Legal aid bill risks ‘perfect storm’ for disabled

Ahead of MPs debating the Legal Aid, Sentencing and Punishment of Offenders Bill this afternoon a group of 24 national charities including Mind, Scope, the RNIB, Mencap, and Leonard Cheshire Disability called on Parliament to protect disabled people from the legal aid cuts. The charities as part of the Justice for All campaign warned that government risks creating a ‘perfect storm’ for disabled people if legal help with challenging benefit decisions is scrapped as the welfare system is radically overhauled.
According to Richard Hawkes, chief executive of Scope, some 78,000 disabled people per year would be denied legal help if welfare benefits advice is no longer covered by legal aid as part of the bill which proposes to cut £350m from the £2.2 billion legal aid bill. Legal advice was vital for disabled people ‘if they fall foul of poor decision-making, red tape or administrative error, and this makes it crucial to the success of the government’s welfare reforms’. ‘For welfare reform to work disabled people have to get support to appeal decisions relating to their benefits, especially within a system where errors are commonplace,’ he said.

James Sandbach of Citizens Advice, pointed out that during the introduction of Employment and Support Allowance (‘a much smaller change than the shift to Universal Credit’)- Citizens Advice Bureaux saw demand for advice increase by 40%. ‘We suspect the shift to Universal Credit, which will affect 19 million individuals, will not work first time for everyone, and independent advice on how to challenge a decision will be vital for individuals and the success of the system.’
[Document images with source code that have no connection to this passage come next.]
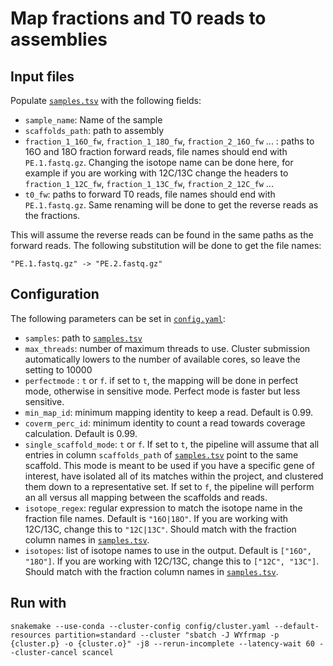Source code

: # Map fractions and T0 reads to assemblies

## Input files

Populate [`samples.tsv`](config/samples.tsv) with the following fields:
* `sample_name`: Name of the sample
* `scaffolds_path`: path to assembly
* `fraction_1_16O_fw`, `fraction_1_18O_fw`, `fraction_2_16O_fw` ... : paths to 16O and 18O fraction forward reads, file names should end with `PE.1.fastq.gz`. Changing the isotope name can be done here, for example if you are working with 12C/13C change the headers to `fraction_1_12C_fw`, `fraction_1_13C_fw`, `fraction_2_12C_fw` ...
* `t0_fw`: paths to forward T0 reads, file names should end with `PE.1.fastq.gz`. Same renaming will be done to get the reverse reads as the fractions.

This will assume the reverse reads can be found in the same paths as the forward reads. The following substitution will be done to get the file names:

```
"PE.1.fastq.gz" -> "PE.2.fastq.gz"
```

## Configuration

The following parameters can be set in [`config.yaml`](config/config.yaml):
* `samples`: path to [`samples.tsv`](config/samples.tsv)
* `max_threads`: number of maximum threads to use. Cluster submission automatically lowers to the number of available cores, so leave the setting to 10000
* `perfectmode` : `t` or `f`. if set to `t`, the mapping will be done in perfect mode, otherwise in sensitive mode. Perfect mode is faster but less sensitive.
* `min_map_id`: minimum mapping identity to keep a read. Default is 0.99.
* `coverm_perc_id`: minimum identity to count a read towards coverage calculation. Default is 0.99.
* `single_scaffold_mode`: `t` or `f`. If set to `t`, the pipeline will assume that all entries in column `scaffolds_path` of [`samples.tsv`](config/samples.tsv) point to the same scaffold. This mode is meant to be used if you have a specific gene of interest, have isolated all of its matches within the project, and clustered them down to a representative set. If set to `f`, the pipeline will perform an all versus all mapping between the scaffolds and reads.
* `isotope_regex`: regular expression to match the isotope name in the fraction file names. Default is `"16O|18O"`. If you are working with 12C/13C, change this to `"12C|13C"`. Should match with the fraction column names in [`samples.tsv`](config/samples.tsv).
* `isotopes`: list of isotope names to use in the output. Default is `["16O", "18O"]`. If you are working with 12C/13C, change this to `["12C", "13C"]`. Should match with the fraction column names in [`samples.tsv`](config/samples.tsv).


## Run with
```
snakemake --use-conda --cluster-config config/cluster.yaml --default-resources partition=standard --cluster "sbatch -J WYfrmap -p {cluster.p} -o {cluster.o}" -j8 --rerun-incomplete --latency-wait 60 --cluster-cancel scancel
```
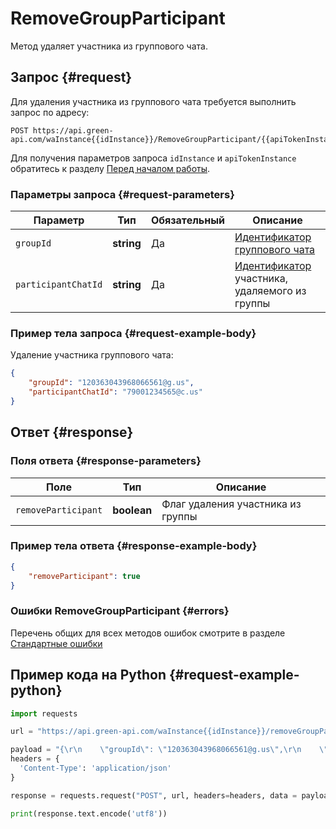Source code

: # RemoveGroupParticipant

Метод удаляет участника из группового чата.

## Запрос {#request}

Для удаления участника из группового чата требуется выполнить запрос по адресу:
```
POST https://api.green-api.com/waInstance{{idInstance}}/RemoveGroupParticipant/{{apiTokenInstance}}
```

Для получения параметров запроса `idInstance` и `apiTokenInstance` обратитесь к разделу [Перед началом работы](../../before-start.md#parameters).

### Параметры запроса {#request-parameters}

Параметр | Тип | Обязательный | Описание
----- | ----- | ----- | -----
`groupId` | **string** | Да | [Идентификатор группового чата](../chat-id.md#gus)
`participantChatId` | **string** | Да | [Идентификатор](../chat-id.md#corr) участника, удаляемого из группы

### Пример тела запроса {#request-example-body}

Удаление участника группового чата:
```json
{
    "groupId": "120363043968066561@g.us",
    "participantChatId": "79001234565@c.us"
}
```

## Ответ {#response}

### Поля ответа {#response-parameters}

Поле | Тип |  Описание
----- | ----- | ----- 
`removeParticipant` | **boolean** | Флаг удаления участника из группы

### Пример тела ответа {#response-example-body}

```json
{
    "removeParticipant": true
}
```

### Ошибки RemoveGroupParticipant {#errors}

Перечень общих для всех методов ошибок смотрите в разделе [Стандартные ошибки](../common-errors.md)

## Пример кода на Python  {#request-example-python}

```python
import requests

url = "https://api.green-api.com/waInstance{{idInstance}}/removeGroupParticipant/{{apiTokenInstance}}"

payload = "{\r\n    \"groupId\": \"120363043968066561@g.us\",\r\n    \"participantChatId\": \"79001234568@c.us\",\r\n}"
headers = {
  'Content-Type': 'application/json'
}

response = requests.request("POST", url, headers=headers, data = payload)

print(response.text.encode('utf8'))
```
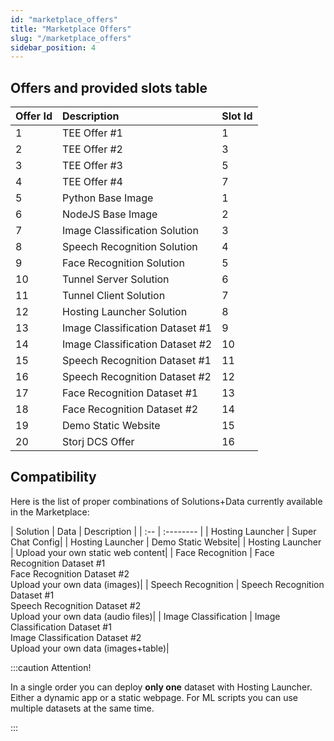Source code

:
 ```yaml
---
id: "marketplace_offers"
title: "Marketplace Offers"
slug: "/marketplace_offers"
sidebar_position: 4
---
```


## Offers and provided slots table
|**Offer Id**|**Description**|**Slot Id**|
| :- | :- | :- |
|1|TEE Offer #1|1|
|2|TEE Offer #2|3|
|3|TEE Offer #3|5|
|4|TEE Offer #4|7|
|5|Python Base Image|1|
|6|NodeJS Base Image|2|
|7|Image Classification Solution|3|
|8|Speech Recognition Solution|4|
|9|Face Recognition Solution|5|
|10|Tunnel Server Solution|6|
|11|Tunnel Client Solution|7|
|12|Hosting Launcher Solution|8|
|13|Image Classification Dataset #1|9|
|14|Image Classification Dataset #2|10|
|15|Speech Recognition Dataset #1|11|
|16|Speech Recognition Dataset #2|12|
|17|Face Recognition Dataset #1|13|
|18|Face Recognition Dataset #2|14|
|19|Demo Static Website|15|
|20|Storj DCS Offer|16|



## Compatibility

Here is the list of proper combinations of Solutions+Data currently available in the Marketplace:

| Solution | Data | Description |
| :-- | :-------- |
| Hosting Launcher | Super Chat Config|
| Hosting Launcher | Demo Static Website|
| Hosting Launcher | Upload your own static web content|
| Face Recognition | Face Recognition Dataset #1<br/>Face Recognition Dataset #2<br/>Upload your own data (images)|
| Speech Recognition | Speech Recognition Dataset #1<br/>Speech Recognition Dataset #2<br/>Upload your own data (audio files)|
| Image Classification | Image Classification Dataset #1<br/>Image Classification Dataset #2<br/>Upload your own data (images+table)|

:::caution Attention!

In a single order you can deploy **only one** dataset with Hosting Launcher. Either a dynamic app or a static webpage. For ML scripts you can use multiple datasets at the same time.

:::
Campaigners are also calling on the government to relax an overly strict definition to legal aid. A report by the National Federation of Women’s Institutes (NFWI), entitled Legal Aid is a Lifeline, which claims that too narrow a definition of domestic violence would deprive many vulnerable women of the protection they need (as reported yesterday in the Guardian here). The legal aid bill makes ‘domestic violence’ a precondition for legal aid to access any private family law advice. There were 211,000 family cases last year where people received initial advice and assistance under the family ‘legal help’ scheme alone.
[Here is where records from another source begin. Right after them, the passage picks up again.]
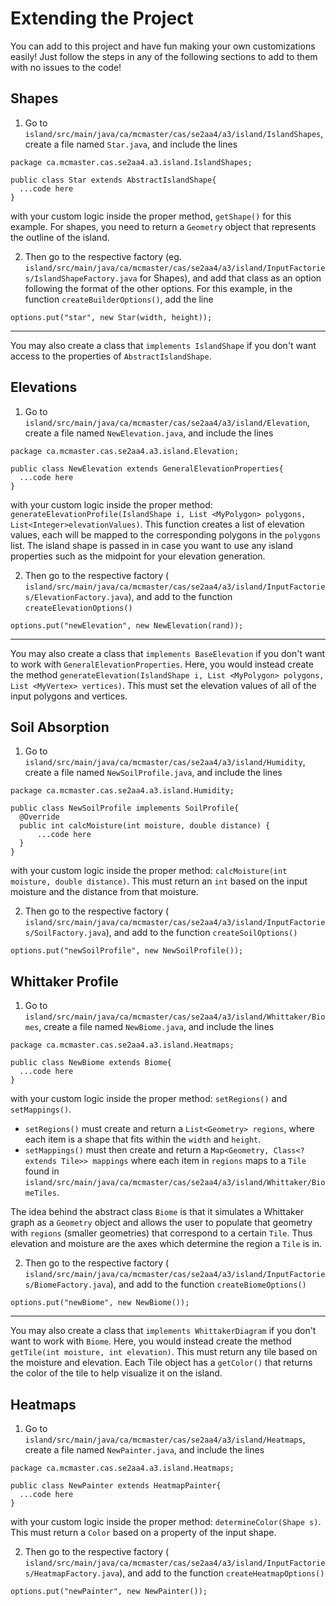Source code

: # Extending the Project
You can add to this project and have fun making your own customizations easily! Just follow the steps in any of the following sections to add to them with no issues to the code!

## Shapes
1. Go to `island/src/main/java/ca/mcmaster/cas/se2aa4/a3/island/IslandShapes`, create a file named `Star.java`, and include the lines
```
package ca.mcmaster.cas.se2aa4.a3.island.IslandShapes;

public class Star extends AbstractIslandShape{
  ...code here
}
```
with your custom logic inside the proper method, `getShape()` for this example. For shapes, you need to return a `Geometry` object that represents the outline of the island.

2. Then go to the respective factory (eg. `island/src/main/java/ca/mcmaster/cas/se2aa4/a3/island/InputFactories/IslandShapeFactory.java` for Shapes), and add that class as an option following the format of the other options.
   For this example, in the function `createBuilderOptions()`, add the line
```
options.put("star", new Star(width, height));
```

---

You may also create a class that `implements IslandShape` if you don't want access to the properties of `AbstractIslandShape`.

## Elevations
1. Go to `island/src/main/java/ca/mcmaster/cas/se2aa4/a3/island/Elevation`, create a file named `NewElevation.java`, and include the lines
```
package ca.mcmaster.cas.se2aa4.a3.island.Elevation;

public class NewElevation extends GeneralElevationProperties{
  ...code here
}
```
with your custom logic inside the proper method: `generateElevationProfile(IslandShape i, List <MyPolygon> polygons, List<Integer>elevationValues)`. This function creates a list of elevation values, each will be mapped to the corresponding polygons in the `polygons` list. The island shape is passed in in case you want to use any island properties such as the midpoint for your elevation generation.

2. Then go to the respective factory ( `island/src/main/java/ca/mcmaster/cas/se2aa4/a3/island/InputFactories/ElevationFactory.java`), and add to the function `createElevationOptions()`
```
options.put("newElevation", new NewElevation(rand));
```

---

You may also create a class that `implements BaseElevation` if you don't want to work with `GeneralElevationProperties`. Here, you would instead create the method `generateElevation(IslandShape i, List <MyPolygon> polygons, List <MyVertex> vertices)`. This must set the elevation values of all of the input polygons and vertices. 

## Soil Absorption
1. Go to `island/src/main/java/ca/mcmaster/cas/se2aa4/a3/island/Humidity`, create a file named `NewSoilProfile.java`, and include the lines
```
package ca.mcmaster.cas.se2aa4.a3.island.Humidity;

public class NewSoilProfile implements SoilProfile{
  @Override
  public int calcMoisture(int moisture, double distance) {
      ...code here
  }
}
```
with your custom logic inside the proper method: `calcMoisture(int moisture, double distance)`. This must return an `int` based on the input moisture and the distance from that moisture.

2. Then go to the respective factory ( `island/src/main/java/ca/mcmaster/cas/se2aa4/a3/island/InputFactories/SoilFactory.java`), and add to the function `createSoilOptions()`
```
options.put("newSoilProfile", new NewSoilProfile());
```

## Whittaker Profile
1. Go to `island/src/main/java/ca/mcmaster/cas/se2aa4/a3/island/Whittaker/Biomes`, create a file named `NewBiome.java`, and include the lines
```
package ca.mcmaster.cas.se2aa4.a3.island.Heatmaps;

public class NewBiome extends Biome{
  ...code here
}
```
with your custom logic inside the proper method: `setRegions()` and `setMappings()`.
* `setRegions()` must create and return a `List<Geometry> regions`, where each item is a shape that fits within the `width` and `height`.
* `setMappings()` must then create and return a `Map<Geometry, Class<? extends Tile>> mappings` where each item in `regions` maps to a `Tile` found in `island/src/main/java/ca/mcmaster/cas/se2aa4/a3/island/Whittaker/BiomeTiles`.

The idea behind the abstract class `Biome` is that it simulates a Whittaker graph as a `Geometry` object and allows the user to populate that geometry with `regions` (smaller geometries) that correspond to a certain `Tile`. Thus elevation and moisture are the axes which determine the region a `Tile` is in.

2. Then go to the respective factory ( `island/src/main/java/ca/mcmaster/cas/se2aa4/a3/island/InputFactories/BiomeFactory.java`), and add to the function `createBiomeOptions()`
```
options.put("newBiome", new NewBiome());
```

---

You may also create a class that `implements WhittakerDiagram` if you don't want to work with `Biome`. Here, you would instead create the method `getTile(int moisture, int elevation)`. This must return any tile based on the moisture and elevation. Each Tile object has a `getColor()` that returns the color of the tile to help visualize it on the island.

## Heatmaps
1. Go to `island/src/main/java/ca/mcmaster/cas/se2aa4/a3/island/Heatmaps`, create a file named `NewPainter.java`, and include the lines
```
package ca.mcmaster.cas.se2aa4.a3.island.Heatmaps;

public class NewPainter extends HeatmapPainter{
  ...code here
}
```
with your custom logic inside the proper method: `determineColor(Shape s)`. This must return a `Color` based on a property of the input shape.

2. Then go to the respective factory ( `island/src/main/java/ca/mcmaster/cas/se2aa4/a3/island/InputFactories/HeatmapFactory.java`), and add to the function `createHeatmapOptions()`
```
options.put("newPainter", new NewPainter());
```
Ministers’ definition of ‘domestic violence’ has been a focus of campaigners’ concern. Ordinary people, the courts and the police understand the phrase to encompass ‘emotional’ as well as ‘physical’ violence. The government proposed that legal aid be restricted to physical violence and only where there was ‘clear objective evidence’ of domestic violence.
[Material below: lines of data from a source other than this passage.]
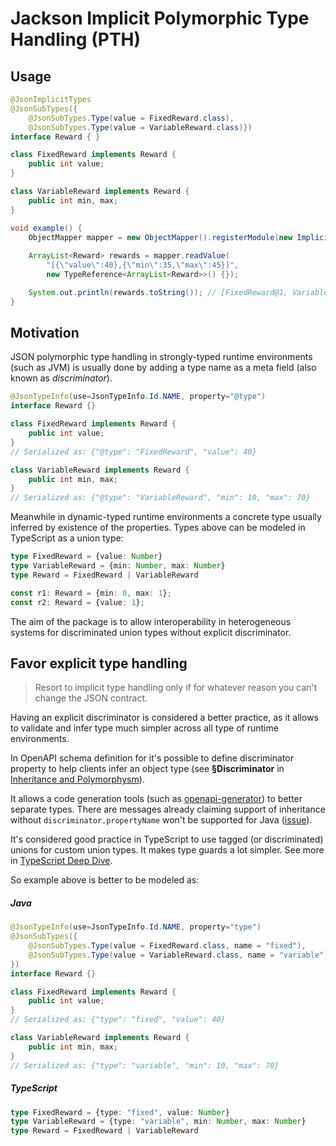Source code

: # Jackson Implicit Polymorphic Type Handling (PTH)

## Usage

```java
@JsonImplicitTypes
@JsonSubTypes({
    @JsonSubTypes.Type(value = FixedReward.class),
    @JsonSubTypes.Type(value = VariableReward.class)})
interface Reward { }

class FixedReward implements Reward {
    public int value;
}

class VariableReward implements Reward {
    public int min, max;
}

void example() {
    ObjectMapper mapper = new ObjectMapper().registerModule(new ImplicitPolymorphismTypeHandleModule());
    
    ArrayList<Reward> rewards = mapper.readValue(
        "[{\"value\":40},{\"min\":35,\"max\":45}]", 
        new TypeReference<ArrayList<Reward>>() {});

    System.out.println(rewards.toString()); // [FixedReward@1, VariableReward@2]
}
```


## Motivation
JSON polymorphic type handling in strongly-typed runtime environments (such as JVM) is usually done by adding a type name as a meta field (also known as _discriminator_).

```java
@JsonTypeInfo(use=JsonTypeInfo.Id.NAME, property="@type")
interface Reward {}

class FixedReward implements Reward {
    public int value;
}
// Serialized as: {"@type": "FixedReward", "value": 40}

class VariableReward implements Reward {
    public int min, max;
}
// Serialized as: {"@type": "VariableReward", "min": 10, "max": 70}
``` 

Meanwhile in dynamic-typed runtime environments a concrete type usually inferred by existence of the properties.
Types above can be modeled in TypeScript as a union type:

```typescript
type FixedReward = {value: Number}
type VariableReward = {min: Number, max: Number}
type Reward = FixedReward | VariableReward

const r1: Reward = {min: 0, max: 1};
const r2: Reward = {value: 1};
```

The aim of the package is to allow interoperability in heterogeneous systems for discriminated union types without explicit discriminator.

## Favor explicit type handling

> Resort to implicit type handling only if for whatever reason you can't change the JSON contract.

Having an explicit discriminator is considered a better practice, as it allows to validate and infer type much simpler across all type of runtime environments.

In OpenAPI schema definition for it's possible to define discriminator property to help clients infer an object type (see __§Discriminator__ in [Inheritance and Polymorphysm](https://swagger.io/docs/specification/data-models/inheritance-and-polymorphism/)).

It allows a code generation tools (such as [openapi-generator](https://github.com/OpenAPITools/openapi-generator)) to better separate types. 
There are messages already claiming support of inheritance without `discriminator.propertyName` won't be supported for Java ([issue](https://github.com/OpenAPITools/openapi-generator/issues/5097)).

It's considered good practice in TypeScript to use tagged (or discriminated) unions for custom union types. 
It makes type guards a lot simpler.
See more in [TypeScript Deep Dive](https://basarat.gitbook.io/typescript/type-system/discriminated-unions).

So example above is better to be modeled as:

##### Java

```java
@JsonTypeInfo(use=JsonTypeInfo.Id.NAME, property="type")
@JsonSubTypes({
    @JsonSubTypes.Type(value = FixedReward.class, name = "fixed"),
    @JsonSubTypes.Type(value = VariableReward.class, name = "variable")
})
interface Reward {}

class FixedReward implements Reward {
    public int value;
}
// Serialized as: {"type": "fixed", "value": 40}

class VariableReward implements Reward {
    public int min, max;
}
// Serialized as: {"type": "variable", "min": 10, "max": 70}
``` 

##### TypeScript

```typescript
type FixedReward = {type: "fixed", value: Number}
type VariableReward = {type: "variable", min: Number, max: Number}
type Reward = FixedReward | VariableReward
```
London’s mayor, Boris Johnson, joined the growing number of critics on this point. In written evidence submitted to the Public Bill Committee, he wrote that ‘despite recognition in the Bill of the need to ensure that victims of domestic violence are eligible for legal aid’ most would be ineligible ‘due to the restrictive evidence that they will be required to present’. He continued: ‘Research tells us that as with all forms of violence against women, there is significant under-reporting therefore, the requirements for ongoing criminal proceedings or evidence of a referral to a Multi-Agency Risk Assessment Conference as criteria for eligibility will make it impossible for the majority of women experiencing domestic violence to access legal aid.’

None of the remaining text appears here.